I'm Dave Bittner, and this is our weekly conversation with researchers and
analysts tracking down threats and vulnerabilities and solving some of the hard problems of
protecting ourselves in a rapidly evolving cyberspace. Thanks for joining us.
And now, a message from our sponsor, Zscaler, the leader in cloud security.
Enterprises have spent billions of dollars on firewalls and VPNs, yet breaches continue to rise by an 18% year-over-year increase in ransomware attacks
and a $75 million record payout in 2024.
These traditional security tools expand your attack surface
with public-facing IPs that are exploited by bad actors
more easily than ever with AI tools.
It's time to rethink your security.
Zscaler Zero Trust Plus AI stops attackers
by hiding your attack surface,
making apps and IPs invisible,
eliminating lateral movement, connecting users only to specific apps, not the entire network, continuously verifying
every request based on identity and context, simplifying security management with AI-powered
automation, and detecting threats using AI to analyze over 500 billion daily transactions.
Hackers can't attack what they can't see.
Protect your organization with Zscaler Zero Trust and AI.
Learn more at zscaler.com slash security.

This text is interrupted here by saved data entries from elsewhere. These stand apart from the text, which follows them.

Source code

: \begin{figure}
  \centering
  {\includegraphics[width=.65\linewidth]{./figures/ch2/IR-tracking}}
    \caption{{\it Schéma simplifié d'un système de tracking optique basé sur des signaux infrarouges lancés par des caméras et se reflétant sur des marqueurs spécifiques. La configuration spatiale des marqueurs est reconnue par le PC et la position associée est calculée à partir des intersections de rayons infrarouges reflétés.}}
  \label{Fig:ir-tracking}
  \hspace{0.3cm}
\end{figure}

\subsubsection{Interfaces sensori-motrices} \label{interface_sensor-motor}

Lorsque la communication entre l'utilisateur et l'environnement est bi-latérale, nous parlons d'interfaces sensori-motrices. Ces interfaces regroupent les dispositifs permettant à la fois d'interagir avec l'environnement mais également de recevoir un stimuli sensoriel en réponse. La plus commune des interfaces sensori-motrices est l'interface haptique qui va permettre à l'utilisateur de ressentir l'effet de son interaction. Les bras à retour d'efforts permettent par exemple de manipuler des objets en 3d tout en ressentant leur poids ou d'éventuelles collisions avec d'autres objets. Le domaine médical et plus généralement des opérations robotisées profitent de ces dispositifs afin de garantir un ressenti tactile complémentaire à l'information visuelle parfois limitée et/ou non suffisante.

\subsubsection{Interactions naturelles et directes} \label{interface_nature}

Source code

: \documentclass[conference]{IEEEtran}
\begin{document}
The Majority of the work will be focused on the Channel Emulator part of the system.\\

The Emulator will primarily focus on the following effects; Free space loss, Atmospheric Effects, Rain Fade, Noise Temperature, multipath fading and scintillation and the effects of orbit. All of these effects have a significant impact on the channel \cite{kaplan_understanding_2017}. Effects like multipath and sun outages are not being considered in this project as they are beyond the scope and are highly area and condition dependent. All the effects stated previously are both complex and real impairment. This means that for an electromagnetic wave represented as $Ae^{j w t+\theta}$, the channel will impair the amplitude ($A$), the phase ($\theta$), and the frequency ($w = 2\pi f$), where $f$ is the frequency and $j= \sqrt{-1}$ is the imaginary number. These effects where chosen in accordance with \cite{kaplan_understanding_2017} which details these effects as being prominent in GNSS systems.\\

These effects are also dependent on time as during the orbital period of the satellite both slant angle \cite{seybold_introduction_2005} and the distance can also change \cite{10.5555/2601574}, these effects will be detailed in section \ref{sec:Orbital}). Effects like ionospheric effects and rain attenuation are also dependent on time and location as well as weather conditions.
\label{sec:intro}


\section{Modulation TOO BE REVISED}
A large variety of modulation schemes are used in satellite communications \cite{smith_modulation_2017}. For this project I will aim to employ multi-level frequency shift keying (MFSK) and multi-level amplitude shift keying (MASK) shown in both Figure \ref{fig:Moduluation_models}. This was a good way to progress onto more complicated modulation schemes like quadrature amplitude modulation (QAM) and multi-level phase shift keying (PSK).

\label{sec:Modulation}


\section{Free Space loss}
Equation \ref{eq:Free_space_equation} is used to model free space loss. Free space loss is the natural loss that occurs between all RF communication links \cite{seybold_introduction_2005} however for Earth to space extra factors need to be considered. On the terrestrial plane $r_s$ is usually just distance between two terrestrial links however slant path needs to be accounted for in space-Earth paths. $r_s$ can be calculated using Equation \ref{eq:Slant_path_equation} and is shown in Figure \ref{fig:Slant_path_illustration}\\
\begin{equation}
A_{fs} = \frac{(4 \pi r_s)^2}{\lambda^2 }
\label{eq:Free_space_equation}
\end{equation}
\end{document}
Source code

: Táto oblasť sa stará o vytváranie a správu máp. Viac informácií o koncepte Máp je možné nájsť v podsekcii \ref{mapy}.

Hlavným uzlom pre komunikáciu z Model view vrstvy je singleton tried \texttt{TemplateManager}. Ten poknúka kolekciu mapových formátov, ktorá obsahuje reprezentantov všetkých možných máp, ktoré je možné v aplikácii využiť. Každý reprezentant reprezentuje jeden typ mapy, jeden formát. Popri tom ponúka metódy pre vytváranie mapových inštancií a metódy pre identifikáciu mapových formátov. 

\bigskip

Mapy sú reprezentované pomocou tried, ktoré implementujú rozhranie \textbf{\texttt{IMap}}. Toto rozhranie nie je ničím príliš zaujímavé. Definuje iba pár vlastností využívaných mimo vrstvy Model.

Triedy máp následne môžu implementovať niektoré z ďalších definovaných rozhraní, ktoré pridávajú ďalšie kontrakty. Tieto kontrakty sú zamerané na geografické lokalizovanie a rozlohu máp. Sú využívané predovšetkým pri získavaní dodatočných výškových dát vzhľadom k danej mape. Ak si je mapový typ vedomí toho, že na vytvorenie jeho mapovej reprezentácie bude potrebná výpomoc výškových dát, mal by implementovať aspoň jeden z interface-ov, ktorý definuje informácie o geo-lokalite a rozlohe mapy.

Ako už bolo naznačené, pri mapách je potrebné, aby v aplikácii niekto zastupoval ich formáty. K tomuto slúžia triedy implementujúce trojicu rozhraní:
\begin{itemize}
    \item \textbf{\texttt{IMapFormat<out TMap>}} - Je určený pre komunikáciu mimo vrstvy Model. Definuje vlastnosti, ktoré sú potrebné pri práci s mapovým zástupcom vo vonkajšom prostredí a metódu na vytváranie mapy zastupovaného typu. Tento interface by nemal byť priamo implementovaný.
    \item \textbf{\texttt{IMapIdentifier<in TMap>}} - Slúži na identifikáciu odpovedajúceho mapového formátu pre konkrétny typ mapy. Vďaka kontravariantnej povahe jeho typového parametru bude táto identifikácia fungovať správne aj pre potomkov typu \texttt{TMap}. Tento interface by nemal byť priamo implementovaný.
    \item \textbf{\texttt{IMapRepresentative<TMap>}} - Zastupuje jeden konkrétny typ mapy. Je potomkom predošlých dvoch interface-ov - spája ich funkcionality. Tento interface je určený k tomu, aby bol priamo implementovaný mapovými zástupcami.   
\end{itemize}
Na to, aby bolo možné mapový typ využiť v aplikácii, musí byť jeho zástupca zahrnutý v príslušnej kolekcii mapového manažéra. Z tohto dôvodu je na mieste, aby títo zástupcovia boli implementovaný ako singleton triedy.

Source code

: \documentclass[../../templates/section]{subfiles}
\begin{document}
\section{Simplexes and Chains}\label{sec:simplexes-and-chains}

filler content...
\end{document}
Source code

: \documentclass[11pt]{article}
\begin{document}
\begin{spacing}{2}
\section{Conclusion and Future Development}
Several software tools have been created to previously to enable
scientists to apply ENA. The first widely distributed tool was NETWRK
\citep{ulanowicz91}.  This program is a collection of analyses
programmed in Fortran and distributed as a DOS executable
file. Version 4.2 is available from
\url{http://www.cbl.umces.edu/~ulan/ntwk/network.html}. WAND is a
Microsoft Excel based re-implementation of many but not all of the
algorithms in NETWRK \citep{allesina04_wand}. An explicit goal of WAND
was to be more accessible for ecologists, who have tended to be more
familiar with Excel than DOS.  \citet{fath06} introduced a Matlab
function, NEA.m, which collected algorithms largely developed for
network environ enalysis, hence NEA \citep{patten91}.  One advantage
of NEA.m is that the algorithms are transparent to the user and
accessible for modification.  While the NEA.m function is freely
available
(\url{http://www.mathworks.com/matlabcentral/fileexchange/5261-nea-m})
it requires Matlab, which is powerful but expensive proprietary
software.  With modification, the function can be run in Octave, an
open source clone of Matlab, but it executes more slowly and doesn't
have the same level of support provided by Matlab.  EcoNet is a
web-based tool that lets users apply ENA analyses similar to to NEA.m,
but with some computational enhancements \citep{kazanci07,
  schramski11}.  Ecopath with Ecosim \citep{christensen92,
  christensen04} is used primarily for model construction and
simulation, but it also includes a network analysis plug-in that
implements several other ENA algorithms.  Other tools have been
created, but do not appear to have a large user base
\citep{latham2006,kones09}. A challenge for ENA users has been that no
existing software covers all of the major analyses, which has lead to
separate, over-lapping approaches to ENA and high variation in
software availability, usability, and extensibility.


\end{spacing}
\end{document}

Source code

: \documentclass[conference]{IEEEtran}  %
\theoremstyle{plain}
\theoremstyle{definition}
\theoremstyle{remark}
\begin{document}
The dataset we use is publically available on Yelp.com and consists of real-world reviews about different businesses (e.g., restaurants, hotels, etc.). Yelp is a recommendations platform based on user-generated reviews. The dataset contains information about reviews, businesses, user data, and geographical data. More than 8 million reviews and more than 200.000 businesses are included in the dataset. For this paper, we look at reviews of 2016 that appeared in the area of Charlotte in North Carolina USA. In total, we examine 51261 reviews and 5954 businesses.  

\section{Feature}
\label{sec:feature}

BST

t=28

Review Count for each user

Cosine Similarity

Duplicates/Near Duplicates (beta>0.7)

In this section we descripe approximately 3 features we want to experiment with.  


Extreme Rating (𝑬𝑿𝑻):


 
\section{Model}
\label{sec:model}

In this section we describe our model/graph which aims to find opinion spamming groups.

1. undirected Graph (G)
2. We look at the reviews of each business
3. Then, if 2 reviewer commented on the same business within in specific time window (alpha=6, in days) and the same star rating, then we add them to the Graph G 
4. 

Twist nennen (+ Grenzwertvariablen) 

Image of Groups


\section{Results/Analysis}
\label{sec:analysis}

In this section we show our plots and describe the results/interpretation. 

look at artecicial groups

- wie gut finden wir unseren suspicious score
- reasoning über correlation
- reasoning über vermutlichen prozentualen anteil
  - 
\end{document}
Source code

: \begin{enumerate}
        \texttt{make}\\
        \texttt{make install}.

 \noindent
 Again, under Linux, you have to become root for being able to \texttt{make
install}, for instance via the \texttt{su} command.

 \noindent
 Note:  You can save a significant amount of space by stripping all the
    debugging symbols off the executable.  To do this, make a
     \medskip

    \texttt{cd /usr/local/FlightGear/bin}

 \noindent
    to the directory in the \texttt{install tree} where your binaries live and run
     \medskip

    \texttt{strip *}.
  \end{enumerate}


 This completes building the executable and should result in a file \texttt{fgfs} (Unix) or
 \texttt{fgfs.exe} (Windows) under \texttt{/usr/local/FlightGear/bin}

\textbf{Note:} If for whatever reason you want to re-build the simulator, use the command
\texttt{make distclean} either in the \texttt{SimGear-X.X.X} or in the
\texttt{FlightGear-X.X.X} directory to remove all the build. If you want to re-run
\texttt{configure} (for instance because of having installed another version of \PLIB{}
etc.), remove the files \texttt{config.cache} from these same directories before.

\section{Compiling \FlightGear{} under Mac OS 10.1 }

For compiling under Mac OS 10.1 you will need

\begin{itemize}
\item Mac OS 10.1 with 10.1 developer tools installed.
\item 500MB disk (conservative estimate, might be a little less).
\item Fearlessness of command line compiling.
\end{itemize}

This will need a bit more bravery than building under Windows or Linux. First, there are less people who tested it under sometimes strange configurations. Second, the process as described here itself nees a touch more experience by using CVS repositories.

Well, I mean, the most interesting thing about this is obviously like steganography is not new.
It's been used since the days of the Romans.
It's been around for a long time, but typically you see it used with image files. That's Eric Milam.
He's VP of Threat Research and Intelligence at BlackBerry Cylance.
The research we're discussing today is titled Malicious Payloads Hiding Beneath the Wave. And in this specific case, it was very interesting
to see it used with a different file format, in this specific case, a WAV audio file. So that
really drew our attention right away and was something fairly interesting. There's not a lot
of research out there. There are some discussions around it. I think some people have covered it, but not to the depth in which we wanted to go to within this research.
Let's start off with some basics here. I mean, I think most of us are probably at least somewhat
familiar with what a WAV file is. That's an audio file. It goes back a long way. It's a file format
that's been around a long time. Yeah, yeah. It definitely predates the MP3s and MP4s that we have these days. It's
been around since the beginning of time. Yeah. It's, it's very interesting. I think the reason
it was chosen or what we've come to believe is the reason it was chosen is back then when this
was created, there wasn't a lot of file integrity checking going on. And so when you do something
like Stego, you have to really understand the format so you don't break it.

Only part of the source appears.